*** Opening Information supplied ***

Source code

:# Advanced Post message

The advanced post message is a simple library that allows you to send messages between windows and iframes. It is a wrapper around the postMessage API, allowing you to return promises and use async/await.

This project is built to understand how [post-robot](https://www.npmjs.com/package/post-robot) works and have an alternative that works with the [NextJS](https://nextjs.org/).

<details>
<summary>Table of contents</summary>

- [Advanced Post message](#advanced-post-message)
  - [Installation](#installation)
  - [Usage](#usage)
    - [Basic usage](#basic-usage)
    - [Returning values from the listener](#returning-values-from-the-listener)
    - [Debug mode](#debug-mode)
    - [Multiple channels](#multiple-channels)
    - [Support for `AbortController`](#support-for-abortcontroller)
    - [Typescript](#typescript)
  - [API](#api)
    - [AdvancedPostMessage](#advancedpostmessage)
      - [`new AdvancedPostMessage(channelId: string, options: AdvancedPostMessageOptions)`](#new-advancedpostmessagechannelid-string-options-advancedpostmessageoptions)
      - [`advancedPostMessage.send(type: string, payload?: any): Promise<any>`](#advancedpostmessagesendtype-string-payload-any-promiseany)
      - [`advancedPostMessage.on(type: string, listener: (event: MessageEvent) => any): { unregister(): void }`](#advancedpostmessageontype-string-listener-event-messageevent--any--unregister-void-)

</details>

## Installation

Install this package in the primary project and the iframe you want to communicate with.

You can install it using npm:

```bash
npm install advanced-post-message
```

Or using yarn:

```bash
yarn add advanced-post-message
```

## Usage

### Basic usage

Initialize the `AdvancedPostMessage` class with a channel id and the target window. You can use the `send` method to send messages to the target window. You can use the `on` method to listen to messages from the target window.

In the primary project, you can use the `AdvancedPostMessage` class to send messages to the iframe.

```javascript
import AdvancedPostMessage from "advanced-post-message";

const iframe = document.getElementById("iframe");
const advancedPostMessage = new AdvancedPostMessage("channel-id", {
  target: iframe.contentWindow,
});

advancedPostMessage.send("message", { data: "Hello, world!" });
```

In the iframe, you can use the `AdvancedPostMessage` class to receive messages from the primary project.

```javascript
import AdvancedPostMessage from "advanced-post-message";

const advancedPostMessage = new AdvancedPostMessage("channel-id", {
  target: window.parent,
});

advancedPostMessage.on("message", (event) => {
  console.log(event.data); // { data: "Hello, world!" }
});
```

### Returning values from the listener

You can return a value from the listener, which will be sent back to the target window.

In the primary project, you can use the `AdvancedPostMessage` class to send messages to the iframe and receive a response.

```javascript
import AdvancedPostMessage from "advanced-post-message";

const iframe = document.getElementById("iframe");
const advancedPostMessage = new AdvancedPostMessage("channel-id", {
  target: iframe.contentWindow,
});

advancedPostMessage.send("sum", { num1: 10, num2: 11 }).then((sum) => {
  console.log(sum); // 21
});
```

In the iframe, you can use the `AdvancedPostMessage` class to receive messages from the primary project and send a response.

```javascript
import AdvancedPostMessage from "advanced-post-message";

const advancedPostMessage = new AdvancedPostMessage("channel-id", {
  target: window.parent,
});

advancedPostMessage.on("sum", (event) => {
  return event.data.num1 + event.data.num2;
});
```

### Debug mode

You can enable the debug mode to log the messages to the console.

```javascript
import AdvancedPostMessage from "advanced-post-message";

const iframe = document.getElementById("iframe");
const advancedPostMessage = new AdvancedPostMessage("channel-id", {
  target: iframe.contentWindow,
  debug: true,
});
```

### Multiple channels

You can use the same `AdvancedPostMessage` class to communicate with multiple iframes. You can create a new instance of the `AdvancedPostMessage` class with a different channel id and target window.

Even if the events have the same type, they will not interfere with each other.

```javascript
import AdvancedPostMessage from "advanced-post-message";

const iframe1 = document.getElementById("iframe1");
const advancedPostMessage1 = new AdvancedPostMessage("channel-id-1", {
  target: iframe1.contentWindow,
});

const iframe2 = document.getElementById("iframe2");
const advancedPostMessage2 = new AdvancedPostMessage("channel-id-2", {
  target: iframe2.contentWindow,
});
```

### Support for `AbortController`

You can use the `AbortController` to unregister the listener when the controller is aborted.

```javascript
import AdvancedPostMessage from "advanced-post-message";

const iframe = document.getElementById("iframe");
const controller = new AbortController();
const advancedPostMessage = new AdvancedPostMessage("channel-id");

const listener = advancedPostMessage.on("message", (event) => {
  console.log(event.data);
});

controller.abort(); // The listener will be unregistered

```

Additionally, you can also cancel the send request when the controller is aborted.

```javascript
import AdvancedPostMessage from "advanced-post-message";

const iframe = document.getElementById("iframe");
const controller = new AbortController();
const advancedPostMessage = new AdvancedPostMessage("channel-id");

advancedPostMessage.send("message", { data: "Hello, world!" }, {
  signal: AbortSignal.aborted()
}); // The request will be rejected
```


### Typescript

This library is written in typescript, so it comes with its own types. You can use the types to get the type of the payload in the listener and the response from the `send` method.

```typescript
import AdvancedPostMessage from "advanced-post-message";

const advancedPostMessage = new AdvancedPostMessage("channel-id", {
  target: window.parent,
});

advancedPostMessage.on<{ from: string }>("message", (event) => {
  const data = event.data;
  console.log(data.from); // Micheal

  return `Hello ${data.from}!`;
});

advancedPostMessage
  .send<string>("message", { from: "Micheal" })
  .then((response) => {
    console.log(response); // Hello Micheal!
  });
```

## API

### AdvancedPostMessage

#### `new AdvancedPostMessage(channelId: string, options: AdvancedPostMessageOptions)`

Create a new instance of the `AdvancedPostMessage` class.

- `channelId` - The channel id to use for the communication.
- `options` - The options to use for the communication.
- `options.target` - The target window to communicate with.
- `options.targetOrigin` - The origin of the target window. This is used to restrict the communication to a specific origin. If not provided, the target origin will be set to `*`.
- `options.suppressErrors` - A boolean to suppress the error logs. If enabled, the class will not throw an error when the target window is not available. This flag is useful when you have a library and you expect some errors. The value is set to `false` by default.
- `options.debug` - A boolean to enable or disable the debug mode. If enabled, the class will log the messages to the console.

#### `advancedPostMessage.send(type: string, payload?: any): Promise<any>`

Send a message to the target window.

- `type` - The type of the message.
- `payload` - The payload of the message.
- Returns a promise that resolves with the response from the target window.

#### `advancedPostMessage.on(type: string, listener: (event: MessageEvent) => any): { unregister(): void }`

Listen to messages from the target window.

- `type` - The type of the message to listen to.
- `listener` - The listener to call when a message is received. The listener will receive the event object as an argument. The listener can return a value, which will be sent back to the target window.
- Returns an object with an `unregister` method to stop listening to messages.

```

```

*** Closing Information supplied ***

What to work on: Write down the full listing again, exactly.

Answer to the exercise:
Source code

:# Advanced Post message

The advanced post message is a simple library that allows you to send messages between windows and iframes. It is a wrapper around the postMessage API, allowing you to return promises and use async/await.

This project is built to understand how [post-robot](https://www.npmjs.com/package/post-robot) works and have an alternative that works with the [NextJS](https://nextjs.org/).

<details>
<summary>Table of contents</summary>

- [Advanced Post message](#advanced-post-message)
  - [Installation](#installation)
  - [Usage](#usage)
    - [Basic usage](#basic-usage)
    - [Returning values from the listener](#returning-values-from-the-listener)
    - [Debug mode](#debug-mode)
    - [Multiple channels](#multiple-channels)
    - [Support for `AbortController`](#support-for-abortcontroller)
    - [Typescript](#typescript)
  - [API](#api)
    - [AdvancedPostMessage](#advancedpostmessage)
      - [`new AdvancedPostMessage(channelId: string, options: AdvancedPostMessageOptions)`](#new-advancedpostmessagechannelid-string-options-advancedpostmessageoptions)
      - [`advancedPostMessage.send(type: string, payload?: any): Promise<any>`](#advancedpostmessagesendtype-string-payload-any-promiseany)
      - [`advancedPostMessage.on(type: string, listener: (event: MessageEvent) => any): { unregister(): void }`](#advancedpostmessageontype-string-listener-event-messageevent--any--unregister-void-)

</details>

## Installation

Install this package in the primary project and the iframe you want to communicate with.

You can install it using npm:

```bash
npm install advanced-post-message
```

Or using yarn:

```bash
yarn add advanced-post-message
```

## Usage

### Basic usage

Initialize the `AdvancedPostMessage` class with a channel id and the target window. You can use the `send` method to send messages to the target window. You can use the `on` method to listen to messages from the target window.

In the primary project, you can use the `AdvancedPostMessage` class to send messages to the iframe.

```javascript
import AdvancedPostMessage from "advanced-post-message";

const iframe = document.getElementById("iframe");
const advancedPostMessage = new AdvancedPostMessage("channel-id", {
  target: iframe.contentWindow,
});

advancedPostMessage.send("message", { data: "Hello, world!" });
```

In the iframe, you can use the `AdvancedPostMessage` class to receive messages from the primary project.

```javascript
import AdvancedPostMessage from "advanced-post-message";

const advancedPostMessage = new AdvancedPostMessage("channel-id", {
  target: window.parent,
});

advancedPostMessage.on("message", (event) => {
  console.log(event.data); // { data: "Hello, world!" }
});
```

### Returning values from the listener

You can return a value from the listener, which will be sent back to the target window.

In the primary project, you can use the `AdvancedPostMessage` class to send messages to the iframe and receive a response.

```javascript
import AdvancedPostMessage from "advanced-post-message";

const iframe = document.getElementById("iframe");
const advancedPostMessage = new AdvancedPostMessage("channel-id", {
  target: iframe.contentWindow,
});

advancedPostMessage.send("sum", { num1: 10, num2: 11 }).then((sum) => {
  console.log(sum); // 21
});
```

In the iframe, you can use the `AdvancedPostMessage` class to receive messages from the primary project and send a response.

```javascript
import AdvancedPostMessage from "advanced-post-message";

const advancedPostMessage = new AdvancedPostMessage("channel-id", {
  target: window.parent,
});

advancedPostMessage.on("sum", (event) => {
  return event.data.num1 + event.data.num2;
});
```

### Debug mode

You can enable the debug mode to log the messages to the console.

```javascript
import AdvancedPostMessage from "advanced-post-message";

const iframe = document.getElementById("iframe");
const advancedPostMessage = new AdvancedPostMessage("channel-id", {
  target: iframe.contentWindow,
  debug: true,
});
```

### Multiple channels

You can use the same `AdvancedPostMessage` class to communicate with multiple iframes. You can create a new instance of the `AdvancedPostMessage` class with a different channel id and target window.

Even if the events have the same type, they will not interfere with each other.

```javascript
import AdvancedPostMessage from "advanced-post-message";

const iframe1 = document.getElementById("iframe1");
const advancedPostMessage1 = new AdvancedPostMessage("channel-id-1", {
  target: iframe1.contentWindow,
});

const iframe2 = document.getElementById("iframe2");
const advancedPostMessage2 = new AdvancedPostMessage("channel-id-2", {
  target: iframe2.contentWindow,
});
```

### Support for `AbortController`

You can use the `AbortController` to unregister the listener when the controller is aborted.

```javascript
import AdvancedPostMessage from "advanced-post-message";

const iframe = document.getElementById("iframe");
const controller = new AbortController();
const advancedPostMessage = new AdvancedPostMessage("channel-id");

const listener = advancedPostMessage.on("message", (event) => {
  console.log(event.data);
});

controller.abort(); // The listener will be unregistered

```

Additionally, you can also cancel the send request when the controller is aborted.

```javascript
import AdvancedPostMessage from "advanced-post-message";

const iframe = document.getElementById("iframe");
const controller = new AbortController();
const advancedPostMessage = new AdvancedPostMessage("channel-id");

advancedPostMessage.send("message", { data: "Hello, world!" }, {
  signal: AbortSignal.aborted()
}); // The request will be rejected
```


### Typescript

This library is written in typescript, so it comes with its own types. You can use the types to get the type of the payload in the listener and the response from the `send` method.

```typescript
import AdvancedPostMessage from "advanced-post-message";

const advancedPostMessage = new AdvancedPostMessage("channel-id", {
  target: window.parent,
});

advancedPostMessage.on<{ from: string }>("message", (event) => {
  const data = event.data;
  console.log(data.from); // Micheal

  return `Hello ${data.from}!`;
});

advancedPostMessage
  .send<string>("message", { from: "Micheal" })
  .then((response) => {
    console.log(response); // Hello Micheal!
  });
```

## API

### AdvancedPostMessage

#### `new AdvancedPostMessage(channelId: string, options: AdvancedPostMessageOptions)`

Create a new instance of the `AdvancedPostMessage` class.

- `channelId` - The channel id to use for the communication.
- `options` - The options to use for the communication.
- `options.target` - The target window to communicate with.
- `options.targetOrigin` - The origin of the target window. This is used to restrict the communication to a specific origin. If not provided, the target origin will be set to `*`.
- `options.suppressErrors` - A boolean to suppress the error logs. If enabled, the class will not throw an error when the target window is not available. This flag is useful when you have a library and you expect some errors. The value is set to `false` by default.
- `options.debug` - A boolean to enable or disable the debug mode. If enabled, the class will log the messages to the console.

#### `advancedPostMessage.send(type: string, payload?: any): Promise<any>`

Send a message to the target window.

- `type` - The type of the message.
- `payload` - The payload of the message.
- Returns a promise that resolves with the response from the target window.

#### `advancedPostMessage.on(type: string, listener: (event: MessageEvent) => any): { unregister(): void }`

Listen to messages from the target window.

- `type` - The type of the message to listen to.
- `listener` - The listener to call when a message is received. The listener will receive the event object as an argument. The listener can return a value, which will be sent back to the target window.
- Returns an object with an `unregister` method to stop listening to messages.

```

```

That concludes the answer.